Yeah. He didn’t work out of it at all. Commence standard treatment of “don’t panic, one week of bute & rest, damn it don’t panic, reevaluate”. Sigh. Probably gonna give the holistic vet a ring and see if she could come get him adjusted and possibly do another round of shockwave treatment, too. It’s okay, I totally don’t need to have any money. Whatever.
He had just started looking better from the initial injury after lots of really painstaking slow long walks and hills… Hopefully it’s just another speed bump for us this year and nothing too serious, but I’m still in the phase of not being able to think it through yet – the time off is honestly probably as much for me to process as it is for him to (hopefully) heal.
But there is some good news. Tebow was great again. We rode outside under the floodlights and he was totally cool about it. We worked on our homework from last lesson: yielding from 20m to 18m to 20m, getting me to release my inside hand, controlling the shoulders, and canter transitions on a 20m circle.

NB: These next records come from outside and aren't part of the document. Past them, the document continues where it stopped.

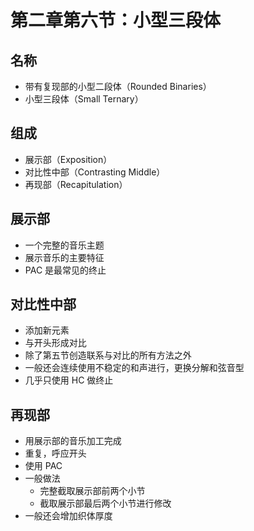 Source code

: # 第二章第六节：小型三段体

## 名称

- 带有复现部的小型二段体（Rounded Binaries）
- 小型三段体（Small Ternary）

## 组成

- 展示部（Exposition）
- 对比性中部（Contrasting Middle）
- 再现部（Recapitulation）

## 展示部

- 一个完整的音乐主题
- 展示音乐的主要特征
- PAC 是最常见的终止

## 对比性中部

- 添加新元素
- 与开头形成对比
- 除了第五节创造联系与对比的所有方法之外
- 一般还会连续使用不稳定的和声进行，更换分解和弦音型
- 几乎只使用 HC 做终止

## 再现部

- 用展示部的音乐加工完成
- 重复，呼应开头
- 使用 PAC
- 一般做法
  - 完整截取展示部前两个小节
  - 截取展示部最后两个小节进行修改
- 一般还会增加织体厚度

The canter transitions are definitely the hardest of those things right now. It’s really obviously not easy for him to coordinate himself through “canter a few strides, trot, rebalance, canter again, repeat” (with walk and halt transitions liberally thrown in to stop him from anticipating aids). On his strong side – to the right – he’s getting the hang of it. To the left, he’s still very wonky. It’s definitely partially my fault because I have a long history of collapsing my left side. I ended up resorting to the trick of asking for the counter bend before the transition to 1) make me sit up and 2) free up the inside front leg. He insisted on lurching and then leaping off the ground with his entire front end into the transitions, but for now I’ll take that over him getting flat and rushing them. I’m hoping doing some more strengthening and balance work over the winter will get that smoothed out – in fact, that’s already what is happening with his right canter. My trainer and I both think this is a pretty important thing to nail down, because once he can balance himself in the canter, we can start adjusting his stride, and that’s really the only thing left that he needs to be able to move up to novice successfully.
Generally it was a really mixed bag… But thank goodness I have a jumping lesson tonight that I desperately need – logistics have made us miss the past couple weeks, which in hindsight my bank account appreciates, but which also means I’m really ready for some direction and other stuff to work on. The timing isn’t great since I decided I’m going to Emerald Isle for my dad’s birthday/a mental health horse-free weekend from Thursday to Sunday because Domino’s issues have me feeling really burned out. I’m hoping a good lesson and a few days’ absence will give me a little boost.